To learn how to route OpenTelemetry (OTel) signals to custom data streams, see Data stream routing.

EDOT may use two Elasticsearch exporters:

  • otel: sends data to OTel-native data streams
  • ecs: sends data to ECS-compatible data streams

The ecs exporter ensures compatibility with legacy APM data formats.

When EDOT runs as a local gateway or Collector, it writes telemetry data to different data streams depending on the storage mode and exporter configuration:

This is the default mode. When ingesting standard OTel signals, EDOT writes to:

Signal Data stream
Traces traces-otel-*
Metrics metrics-otel-* (TSDB-backed using mode: time_series)
Logs logs-otel-*
Aggregated service destination metrics metrics-service_destination.[1m\|10m\|60m].otel-*

These streams follow OTel naming conventions and field structures.
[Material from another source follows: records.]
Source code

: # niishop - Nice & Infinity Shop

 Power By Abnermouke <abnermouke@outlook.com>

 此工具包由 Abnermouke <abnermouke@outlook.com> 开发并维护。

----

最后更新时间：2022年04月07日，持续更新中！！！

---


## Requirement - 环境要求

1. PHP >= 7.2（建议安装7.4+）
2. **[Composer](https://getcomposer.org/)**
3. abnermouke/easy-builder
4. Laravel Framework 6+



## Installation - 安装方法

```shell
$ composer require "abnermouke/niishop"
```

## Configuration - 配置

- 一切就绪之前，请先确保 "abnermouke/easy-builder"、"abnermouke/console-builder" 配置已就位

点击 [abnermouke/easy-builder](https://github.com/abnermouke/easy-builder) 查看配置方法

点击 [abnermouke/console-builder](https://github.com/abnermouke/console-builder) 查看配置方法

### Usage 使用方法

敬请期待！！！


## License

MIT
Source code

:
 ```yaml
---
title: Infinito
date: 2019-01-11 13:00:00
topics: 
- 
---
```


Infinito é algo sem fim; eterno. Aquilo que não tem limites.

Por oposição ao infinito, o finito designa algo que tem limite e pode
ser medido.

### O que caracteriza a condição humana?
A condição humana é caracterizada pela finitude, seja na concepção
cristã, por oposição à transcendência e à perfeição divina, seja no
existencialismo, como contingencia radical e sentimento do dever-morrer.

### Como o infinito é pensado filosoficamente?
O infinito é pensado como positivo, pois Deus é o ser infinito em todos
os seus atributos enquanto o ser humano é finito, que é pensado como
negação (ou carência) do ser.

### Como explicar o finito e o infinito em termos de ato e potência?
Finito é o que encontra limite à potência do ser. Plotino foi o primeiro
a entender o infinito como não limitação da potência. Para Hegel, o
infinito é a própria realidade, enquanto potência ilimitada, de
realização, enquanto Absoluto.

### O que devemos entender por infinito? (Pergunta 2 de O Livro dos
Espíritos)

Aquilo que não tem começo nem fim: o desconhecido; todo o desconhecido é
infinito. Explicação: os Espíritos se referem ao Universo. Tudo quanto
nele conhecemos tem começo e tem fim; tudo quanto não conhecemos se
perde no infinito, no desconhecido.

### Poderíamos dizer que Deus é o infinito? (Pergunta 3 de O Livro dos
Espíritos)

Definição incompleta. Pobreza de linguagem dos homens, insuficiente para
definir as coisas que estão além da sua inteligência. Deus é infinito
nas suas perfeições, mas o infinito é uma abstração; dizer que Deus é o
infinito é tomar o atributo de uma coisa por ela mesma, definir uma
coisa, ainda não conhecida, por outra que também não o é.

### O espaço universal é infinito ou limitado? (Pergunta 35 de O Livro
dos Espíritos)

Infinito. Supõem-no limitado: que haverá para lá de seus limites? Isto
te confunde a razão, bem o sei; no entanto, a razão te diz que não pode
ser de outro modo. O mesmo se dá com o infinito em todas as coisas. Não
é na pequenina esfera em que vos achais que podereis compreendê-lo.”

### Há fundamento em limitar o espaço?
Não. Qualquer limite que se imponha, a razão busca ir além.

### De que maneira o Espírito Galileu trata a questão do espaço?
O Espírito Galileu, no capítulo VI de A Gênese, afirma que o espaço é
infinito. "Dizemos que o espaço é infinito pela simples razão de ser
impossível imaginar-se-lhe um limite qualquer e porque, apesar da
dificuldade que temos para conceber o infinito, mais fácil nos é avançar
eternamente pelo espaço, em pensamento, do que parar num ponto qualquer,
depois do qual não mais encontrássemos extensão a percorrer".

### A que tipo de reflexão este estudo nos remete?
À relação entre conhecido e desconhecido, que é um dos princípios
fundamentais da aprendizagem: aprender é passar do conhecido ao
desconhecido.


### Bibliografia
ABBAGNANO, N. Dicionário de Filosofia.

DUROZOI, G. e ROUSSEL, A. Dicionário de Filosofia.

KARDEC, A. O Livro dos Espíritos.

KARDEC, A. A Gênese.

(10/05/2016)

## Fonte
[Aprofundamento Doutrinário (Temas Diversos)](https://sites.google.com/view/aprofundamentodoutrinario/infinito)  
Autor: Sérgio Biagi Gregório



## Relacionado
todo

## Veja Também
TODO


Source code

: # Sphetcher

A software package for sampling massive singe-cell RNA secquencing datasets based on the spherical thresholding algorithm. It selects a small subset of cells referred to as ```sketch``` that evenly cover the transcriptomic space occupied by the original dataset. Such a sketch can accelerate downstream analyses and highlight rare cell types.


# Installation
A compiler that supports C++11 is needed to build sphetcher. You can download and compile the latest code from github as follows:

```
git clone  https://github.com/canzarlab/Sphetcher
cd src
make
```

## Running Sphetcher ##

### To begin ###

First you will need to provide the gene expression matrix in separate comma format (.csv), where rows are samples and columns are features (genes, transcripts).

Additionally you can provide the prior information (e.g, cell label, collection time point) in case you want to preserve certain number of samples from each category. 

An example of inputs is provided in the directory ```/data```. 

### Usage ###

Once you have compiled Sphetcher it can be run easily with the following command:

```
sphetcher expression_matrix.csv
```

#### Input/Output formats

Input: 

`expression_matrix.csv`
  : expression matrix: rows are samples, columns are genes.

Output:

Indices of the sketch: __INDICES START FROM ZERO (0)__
When the ecs exporter is enabled, or when ingesting data from APM agents using elasticapmintake, EDOT writes to:

  • traces-apm-*
  • traces-apm.sampled-*
  • metrics-apm.internal-*
  • metrics-apm.*-*
  • metrics-apm.service_destination.[interval]-*
  • logs-apm.error-*
  • logs-apm.app.*-*

These match legacy APM Server behavior.

The Elastic Cloud Managed OTLP Endpoint follows the same stream selection logic as local EDOT deployments:

  • OTel-native streams for standard OTel telemetry
  • ECS-compatible streams for APM-formatted events

The main difference is that Elastic Cloud Managed OTLP Endpoint is a managed cloud service that handles ingestion and storage, whereas local EDOT deployments require you to manage the Collector infrastructure yourself. Ingest and storage behavior remain consistent between both approaches.

You may notice fields like:

  • resource.attributes.service.name
  • service.name

These are not true duplicates. Here's why:

  • OTel defines attributes at multiple levels (for example: resource, span).
  • EDOT stores resource attributes under resource.attributes.*, according to OTel specifications.
  • Kibana dashboards and APM UI rely on ECS-style top-level fields like service.name.

To bridge these models, EDOT aliases or copies key fields so that:

  • Dashboards continue to function
  • Filters and searches behave consistently
  • OTel structure remains intact for downstream compatibility

This duplication is intentional.

Data type Storage engine
Metrics TSDB (mode: time_series)
Logs LogsDB
Traces Standard time-series model

EDOT uses the same index templates and mappings as the rest of the Observability solution.